Overview
An e-commerce business was operating with data spread across five systems: a Shopify store, a third-party fulfilment API, a returns management platform, a Google Sheets inventory tracker, and a legacy on-premises order database. Each morning, someone on the ops team manually exported CSVs from each system, reformatted them, and loaded them into a shared SQL Server database. The process took 90 minutes and was prone to missed runs, format changes, and load failures with no alerting.

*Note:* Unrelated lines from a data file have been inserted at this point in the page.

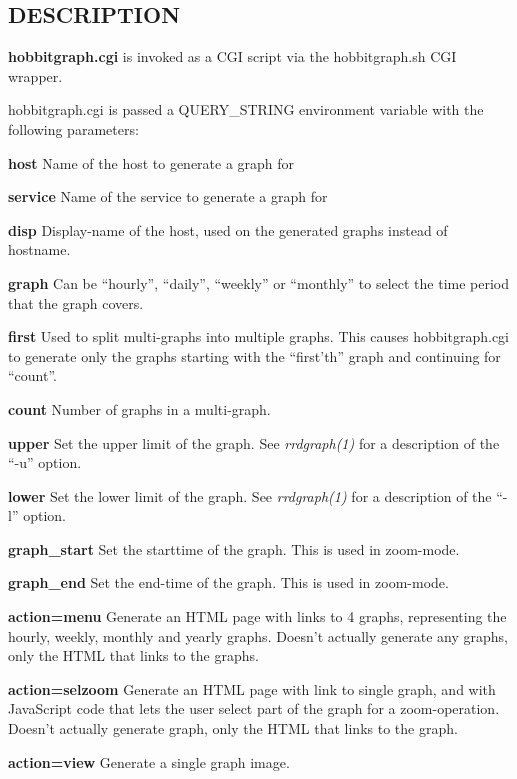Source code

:  
\subsection{DESCRIPTION}
\textbf{hobbitgraph.cgi}
 is invoked as a CGI script via the hobbitgraph.sh CGI wrapper. 

  hobbitgraph.cgi is passed a QUERY\_STRING environment variable with the following parameters: 


 \textbf{host}
 Name of the host to generate a graph for 


 \textbf{service}
 Name of the service to generate a graph for 


 \textbf{disp}
 Display-name of the host, used on the generated graphs instead of hostname. 


 \textbf{graph}
 Can be ``hourly'', ``daily'', ``weekly'' or ``monthly'' to select the time period that the graph covers. 


 \textbf{first}
 Used to split multi-graphs into multiple graphs. This causes hobbitgraph.cgi to generate only the graphs starting with the ``first'th'' graph and continuing for ``count''. 


 \textbf{count}
 Number of graphs in a multi-graph. 


 \textbf{upper}
 Set the upper limit of the graph. See \emph{rrdgraph(1)}
 for a description of the ``-u'' option. 


 \textbf{lower}
 Set the lower limit of the graph. See \emph{rrdgraph(1)}
 for a description of the ``-l'' option. 


 \textbf{graph\_start}
 Set the starttime of the graph. This is used in zoom-mode. 


 \textbf{graph\_end}
 Set the end-time of the graph. This is used in zoom-mode. 


 \textbf{action=menu}
 Generate an HTML page with links to 4 graphs, representing the hourly, weekly, monthly and yearly graphs. Doesn't actually generate any graphs, only the HTML that links to the graphs. 


 \textbf{action=selzoom}
 Generate an HTML page with link to single graph, and with JavaScript code that lets the user select part of the graph for a zoom-operation. Doesn't actually generate graph, only the HTML that links to the graph. 


 \textbf{action=view}
 Generate a single graph image.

I designed and built an end-to-end Python ETL pipeline that connected to all five sources, applied a consistent transformation layer, performed data quality checks, and loaded incrementally into a centralised SQL Server warehouse — on a 15-minute schedule via Windows Task Scheduler, with email alerting on failure.
Key Deliverables
- Python ETL modules for each source: REST API connectors (Shopify, fulfilment), Google Sheets reader, ODBC connector for legacy DB
- Centralised transformation layer normalising date formats, currency, product SKUs, and customer IDs across all five sources
- Incremental load logic using watermark timestamps to avoid full reloads and minimise runtime
- Data quality checks validating row counts, null rates, and referential integrity before any load commits
- Automated email alerting on pipeline failure with error context and affected source
- Full load audit log table recording run times, row counts, and status for every execution
Challenges & Solutions
The Shopify and fulfilment APIs had rate limits and occasionally returned paginated responses with inconsistent structures depending on the endpoint version. I implemented exponential backoff retry logic and a response schema validator that caught breaking API changes and raised a descriptive alert rather than silently loading malformed data.
The legacy on-premises database had no timestamp columns on several key tables, making incremental detection impossible using a standard watermark approach. The solution was a hash-based change detection layer that computed a row fingerprint on each extract and compared it to the previous load — loading only rows whose fingerprint had changed.